[Stored dataset items]
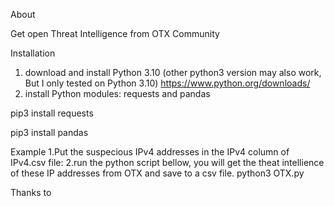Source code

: About

Get open Threat Intelligence from OTX Community

Installation
1. download and install Python 3.10 (other python3 version may also work, But I only tested on Python 3.10)
https://www.python.org/downloads/
2. install Python modules: requests and pandas
   
  pip3 install requests

  pip3 install pandas

Example
  1.Put the suspecious IPv4 addresses in the IPv4 column of IPv4.csv file:
  2.run the python script bellow, you will get the theat intellience of these IP addresses from OTX and save to a csv file.
  python3 OTX.py

Thanks to 

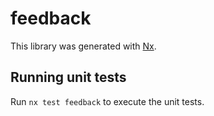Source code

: # feedback

This library was generated with [Nx](https://nx.dev).

## Running unit tests

Run `nx test feedback` to execute the unit tests.
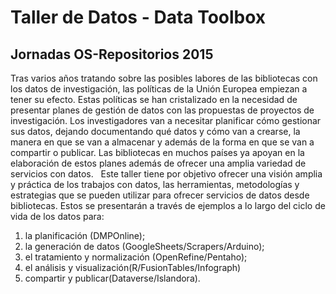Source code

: # Taller de Datos - Data Toolbox
## Jornadas OS-Repositorios 2015

Tras varios años tratando sobre las posibles labores de las bibliotecas con los datos de investigación, las políticas de la Unión Europea empiezan a tener su efecto. Estas políticas se han cristalizado en la necesidad de presentar planes de gestión de datos con las propuestas de proyectos de investigación. Los investigadores van a necesitar planificar cómo gestionar sus datos, dejando documentando qué datos y cómo van a crearse, la manera en que se van a almacenar y además de la forma en que se van a compartir o publicar. Las bibliotecas en muchos países ya apoyan en la elaboración de estos planes además de ofrecer una amplia variedad de servicios con datos. 
 
Este taller tiene por objetivo ofrecer una visión amplia y práctica de los trabajos con datos, las herramientas, metodologías y estrategias que se pueden utilizar para ofrecer servicios de datos desde bibliotecas. Estos se presentarán a través de ejemplos a lo largo del ciclo de vida de los datos para:
 
 
1. la planificación (DMPOnline); 
2. la generación de datos (GoogleSheets/Scrapers/Arduino); 
3. el tratamiento y normalización (OpenRefine/Pentaho); 
4. el análisis y visualización(R/FusionTables/Infograph) 
5. compartir y publicar(Dataverse/Islandora).
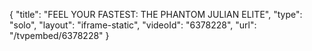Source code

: {
    "title": "FEEL YOUR FASTEST: THE PHANTOM JULIAN ELITE",
    "type": "solo",
    "layout": "iframe-static",
    "videoId": "6378228",
    "url": "\/tvpembed\/6378228"
}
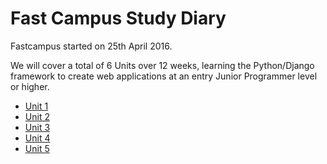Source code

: # Fast Campus Study Diary

Fastcampus started on 25th April 2016.

We will cover a total of 6 Units over 12 weeks, learning the Python/Django framework to create web applications at an entry Junior Programmer level or higher.

* [Unit 1](https://github.com/pn101/fastcampus/tree/Diary/Unit-1)
* [Unit 2](https://github.com/pn101/fastcampus/tree/Diary/Unit-2)
* [Unit 3](https://github.com/pn101/fastcampus/tree/Diary/Unit-3)
* [Unit 4](https://github.com/pn101/fastcampus/tree/Diary/Unit-4)
* [Unit 5](https://github.com/pn101/fastcampus/tree/Diary/Unit-5)


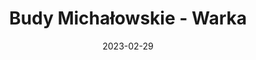 ---
title: Budy Michałowskie - Warka
category: "Trasy jednodniowe"
rafting_time: 3,5
route_length: 16
price: 120
price_descrition: 
date: 2023-02-29
---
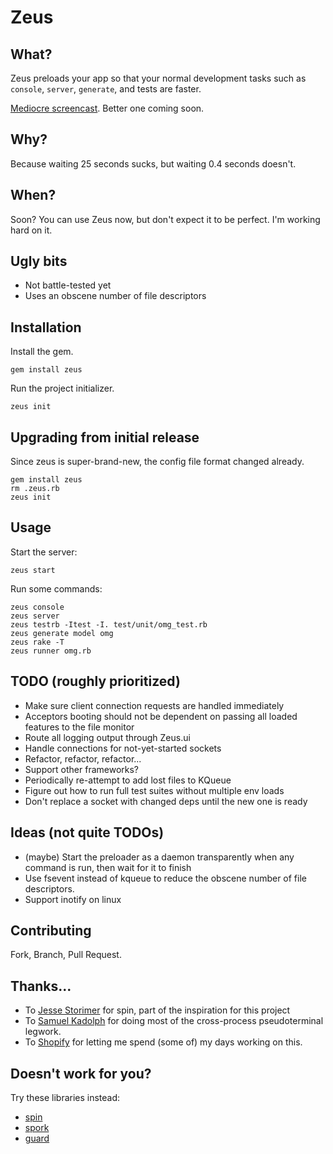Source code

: # Zeus

## What?

Zeus preloads your app so that your normal development tasks such as `console`, `server`, `generate`, and tests are faster.

[Mediocre screencast](http://burke.libbey.me/zeus.mov). Better one coming soon.

## Why?

Because waiting 25 seconds sucks, but waiting 0.4 seconds doesn't.

## When?

Soon? You can use Zeus now, but don't expect it to be perfect. I'm working hard on it.

## Ugly bits

* Not battle-tested yet
* Uses an obscene number of file descriptors

## Installation

Install the gem.

    gem install zeus

Run the project initializer.

    zeus init

## Upgrading from initial release

Since zeus is super-brand-new, the config file format changed already.

    gem install zeus
    rm .zeus.rb
    zeus init

## Usage

Start the server:

    zeus start

Run some commands:

    zeus console
    zeus server
    zeus testrb -Itest -I. test/unit/omg_test.rb
    zeus generate model omg
    zeus rake -T
    zeus runner omg.rb

## TODO (roughly prioritized)

* Make sure client connection requests are handled immediately
* Acceptors booting should not be dependent on passing all loaded features to the file monitor
* Route all logging output through Zeus.ui
* Handle connections for not-yet-started sockets
* Refactor, refactor, refactor...
* Support other frameworks?
* Periodically re-attempt to add lost files to KQueue
* Figure out how to run full test suites without multiple env loads
* Don't replace a socket with changed deps until the new one is ready

## Ideas (not quite TODOs)

* (maybe) Start the preloader as a daemon transparently when any command is run, then wait for it to finish
* Use fsevent instead of kqueue to reduce the obscene number of file descriptors.
* Support inotify on linux

## Contributing

Fork, Branch, Pull Request.

## Thanks...

* To [Jesse Storimer](http://github.com/jstorimer) for spin, part of the inspiration for this project
* To [Samuel Kadolph](http://github.com/samuelkadolph) for doing most of the cross-process pseudoterminal legwork.
* To [Shopify](http://github.com/Shopify) for letting me spend (some of) my days working on this.

## Doesn't work for you?

Try these libraries instead:

* [spin](https://github.com/jstorimer/spin)
* [spork](https://github.com/sporkrb/spork)
* [guard](https://github.com/guard/guard)
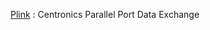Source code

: [Plink](https://github.com/cyring/Tips/blob/master/Programming/DOS/Plink.c) : Centronics Parallel Port Data Exchange  
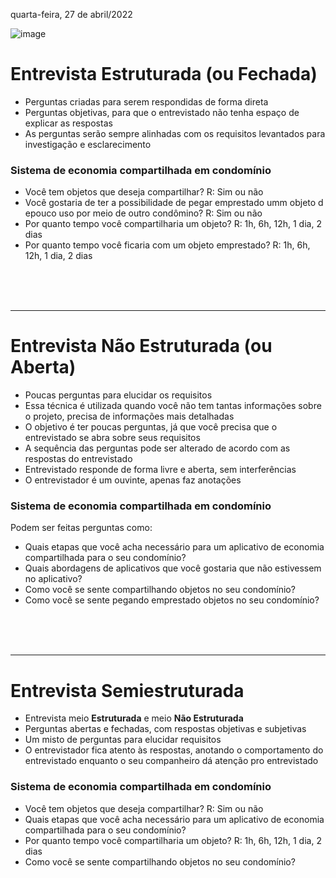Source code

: quarta-feira, 27 de abril/2022

![image](https://user-images.githubusercontent.com/87860884/165644119-0652b837-0a88-4049-a885-b556c88c3895.png)

# Entrevista Estruturada (ou Fechada)
- Perguntas criadas para serem respondidas de forma direta
- Perguntas objetivas, para que o entrevistado não tenha espaço de explicar as respostas
- As perguntas serão sempre alinhadas com os requisitos levantados para investigação e esclarecimento

### Sistema de economia compartilhada em condomínio
- Você tem objetos que deseja compartilhar? R: Sim ou não
- Você gostaria de ter a possibilidade de pegar emprestado umm objeto d epouco uso por meio de outro condômino? R: Sim ou não
- Por quanto tempo você compartilharia um objeto? R: 1h, 6h, 12h, 1 dia, 2 dias
- Por quanto tempo você ficaria com um objeto emprestado? R: 1h, 6h, 12h, 1 dia, 2 dias

<br><br><br>
<hr>




# Entrevista Não Estruturada (ou Aberta)
- Poucas perguntas para elucidar os requisitos
- Essa técnica é utilizada quando você não tem tantas informações sobre o projeto, precisa de informações mais detalhadas
- O objetivo é ter poucas perguntas, já que você precisa que o entrevistado se abra sobre seus requisitos
- A sequência das perguntas pode ser alterado de acordo com as respostas do entrevistado
- Entrevistado responde de forma livre e aberta, sem interferências
- O entrevistador é um ouvinte, apenas faz anotações

### Sistema de economia compartilhada em condomínio
Podem ser feitas perguntas como:
- Quais etapas que você acha necessário para um aplicativo de economia compartilhada para o seu condomínio?
- Quais abordagens de aplicativos que você gostaria que não estivessem no aplicativo?
- Como você se sente compartilhando objetos no seu condomínio?
- Como você se sente pegando emprestado objetos no seu condomínio?

<br><br><br>
<hr>




# Entrevista Semiestruturada
- Entrevista meio **Estruturada** e meio **Não Estruturada**
- Perguntas abertas e fechadas, com respostas objetivas e subjetivas
- Um misto de perguntas para elucidar requisitos
- O entrevistador fica atento às respostas, anotando o comportamento do entrevistado enquanto o seu companheiro dá atenção pro entrevistado

### Sistema de economia compartilhada em condomínio
- Você tem objetos que deseja compartilhar? R: Sim ou não
- Quais etapas que você acha necessário para um aplicativo de economia compartilhada para o seu condomínio?
- Por quanto tempo você compartilharia um objeto? R: 1h, 6h, 12h, 1 dia, 2 dias
- Como você se sente compartilhando objetos no seu condomínio?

▶ [Task statement] Print each line, exactly as written, from the one that contains "- Como você se sente pegando" to the end of the data above, with both end lines included and nothing else.

▶ [Result for this task]
- Como você se sente pegando emprestado objetos no seu condomínio?

<br><br><br>
<hr>




# Entrevista Semiestruturada
- Entrevista meio **Estruturada** e meio **Não Estruturada**
- Perguntas abertas e fechadas, com respostas objetivas e subjetivas
- Um misto de perguntas para elucidar requisitos
- O entrevistador fica atento às respostas, anotando o comportamento do entrevistado enquanto o seu companheiro dá atenção pro entrevistado

### Sistema de economia compartilhada em condomínio
- Você tem objetos que deseja compartilhar? R: Sim ou não
- Quais etapas que você acha necessário para um aplicativo de economia compartilhada para o seu condomínio?
- Por quanto tempo você compartilharia um objeto? R: 1h, 6h, 12h, 1 dia, 2 dias
- Como você se sente compartilhando objetos no seu condomínio?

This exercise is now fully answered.